Cork prepares to attract superyachts
The luxury Motor yacht WABI SABI. Picture: Jim Coughlan.

Superyachts will start making more appearances along the coast of Cork if the combined work of CIT and the Royal Cork Yacht Club pays off.

CIT have been working on the EU-funded Cool Route Project since June 2015. The aim of the project is to build a route covering all of the cruising grounds between Cork and Tromsø in Norway into a world-recognised cruising area.

There was a significant increase in the number of superyachts seen along the route in the summer of 2016. CIT and The Royal Cork Yacht Club decided to investigate this trend and interviewed a focus group of 25 superyacht skippers to find out what would draw them to the route more often.

New experiences was seen as the main factor, and the Cool Route promoters believe they have an ideal package. The coastline they follow stretches around southern and western Ireland, across northern Ireland and up the coast of western Scotland, to the Faroe Islands and Norway.

Historians can trace documents of voyages along these coastlines since the sixth century, with the movements by sea of monks between Ireland and Scotland. By the eighth century, Vikings were sailing the length of the route, in search of Celtic riches.

These coastlines are among the richest, globally, in terms of history, culture, heritage and scenery - plus great food and drink. Yachts can trace a route all the way from Cork to Tromsø, a beauty spot known for midnight sun and as a viewing point for the Northern Lights.

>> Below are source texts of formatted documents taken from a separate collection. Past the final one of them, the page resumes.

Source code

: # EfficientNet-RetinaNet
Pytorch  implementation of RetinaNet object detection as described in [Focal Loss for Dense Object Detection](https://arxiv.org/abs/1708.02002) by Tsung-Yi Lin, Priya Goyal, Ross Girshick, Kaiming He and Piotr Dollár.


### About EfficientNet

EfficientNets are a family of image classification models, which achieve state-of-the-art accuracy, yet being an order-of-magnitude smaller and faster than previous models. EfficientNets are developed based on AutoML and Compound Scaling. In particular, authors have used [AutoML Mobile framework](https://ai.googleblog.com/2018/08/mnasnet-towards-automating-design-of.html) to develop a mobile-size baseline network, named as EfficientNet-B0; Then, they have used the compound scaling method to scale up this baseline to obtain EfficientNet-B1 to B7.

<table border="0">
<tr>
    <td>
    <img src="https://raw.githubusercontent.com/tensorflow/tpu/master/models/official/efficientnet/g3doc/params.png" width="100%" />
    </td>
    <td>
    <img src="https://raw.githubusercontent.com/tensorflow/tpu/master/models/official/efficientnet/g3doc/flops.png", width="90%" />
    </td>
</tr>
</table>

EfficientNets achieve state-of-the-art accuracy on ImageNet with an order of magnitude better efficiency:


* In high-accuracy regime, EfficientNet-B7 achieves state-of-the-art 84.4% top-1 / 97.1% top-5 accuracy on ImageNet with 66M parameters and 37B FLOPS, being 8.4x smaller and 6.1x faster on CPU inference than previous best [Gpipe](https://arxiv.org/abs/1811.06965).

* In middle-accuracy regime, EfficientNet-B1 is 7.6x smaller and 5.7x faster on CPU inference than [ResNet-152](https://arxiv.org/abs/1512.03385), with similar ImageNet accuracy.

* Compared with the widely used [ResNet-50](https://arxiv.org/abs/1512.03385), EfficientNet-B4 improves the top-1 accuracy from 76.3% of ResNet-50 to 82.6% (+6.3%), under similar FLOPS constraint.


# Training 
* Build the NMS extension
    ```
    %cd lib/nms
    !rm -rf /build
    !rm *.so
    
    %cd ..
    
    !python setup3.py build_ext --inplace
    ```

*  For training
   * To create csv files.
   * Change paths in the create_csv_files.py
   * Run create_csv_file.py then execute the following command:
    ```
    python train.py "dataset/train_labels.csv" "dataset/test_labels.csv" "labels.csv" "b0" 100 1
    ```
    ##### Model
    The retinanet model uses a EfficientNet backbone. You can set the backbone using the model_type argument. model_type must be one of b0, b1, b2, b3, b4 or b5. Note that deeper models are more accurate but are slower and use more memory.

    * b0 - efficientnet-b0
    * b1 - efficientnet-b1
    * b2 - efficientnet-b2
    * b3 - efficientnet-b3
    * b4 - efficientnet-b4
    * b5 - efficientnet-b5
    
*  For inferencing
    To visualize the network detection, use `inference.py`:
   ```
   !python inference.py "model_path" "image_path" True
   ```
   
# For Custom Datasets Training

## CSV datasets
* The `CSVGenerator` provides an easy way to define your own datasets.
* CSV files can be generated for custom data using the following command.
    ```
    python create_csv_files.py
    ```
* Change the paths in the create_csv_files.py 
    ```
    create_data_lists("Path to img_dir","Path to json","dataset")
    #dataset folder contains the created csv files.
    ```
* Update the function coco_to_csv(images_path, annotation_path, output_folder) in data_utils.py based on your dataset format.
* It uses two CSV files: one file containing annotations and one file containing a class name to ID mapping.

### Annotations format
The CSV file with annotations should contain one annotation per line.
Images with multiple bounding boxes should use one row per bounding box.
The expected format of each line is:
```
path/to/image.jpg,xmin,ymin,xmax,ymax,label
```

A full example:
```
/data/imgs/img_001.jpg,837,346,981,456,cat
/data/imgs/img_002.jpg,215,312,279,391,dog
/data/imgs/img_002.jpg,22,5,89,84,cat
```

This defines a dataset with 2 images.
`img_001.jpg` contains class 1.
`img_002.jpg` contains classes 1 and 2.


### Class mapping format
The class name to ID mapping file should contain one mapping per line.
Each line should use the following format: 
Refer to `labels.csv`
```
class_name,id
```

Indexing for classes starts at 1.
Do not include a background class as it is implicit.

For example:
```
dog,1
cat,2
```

So what type of boats are the planners hoping to attract? The name superyacht is generally given to luxury yachts which are professionally crewed and have a loadline length of 24 metres and above.

Some familiar names own high-profile examples, so we could see some big names pulling in for a pint of Murphys. According to Boat International, U2's The Edge tours the high seas in the 48.71 metre motor yacht Cyan, known for its luxurious outdoor cinema.

Given his high-profile recent money issues, it is no surprise to hear that Johnny Depp sold his classic superyacht Vajoliroja. Harry Potter creator JK Rowling reportedly took it off his hands and renamed it Amphitrite - an easy name to keep an eye out for while strolling along the coast. Other names to keep in mind are Venus, owned by Steve Jobs' family, Giorgio Armani’s Main and Seven Seas,owned by Steven Spielberg.

CIT’s Dr Breda Kenny, project manager for the Cool Route, said there is huge untapped potential. “The project has identified a very extensive market for all types of cruising and marine tourism and our research has shown that less than 2% of the overall market potential is currently being realised.” A key point is these superyachts and small liners do not have the same geographic needs as large cruise ships, no specialised facilities are required. Even the smallest coastal village can attract these visitors.

The Royal Cork Yacht Club has produced a brochure containing both information on the overall route and national inserts on each of the participating coastal areas. The brochure is available in hard copy for circulation to superyacht and small liner operators and can be viewed online at

If anyone fancies a try at yachting life, vessels such as the 28.74m Quantum are available for charter. Yours for just €40,000 per week.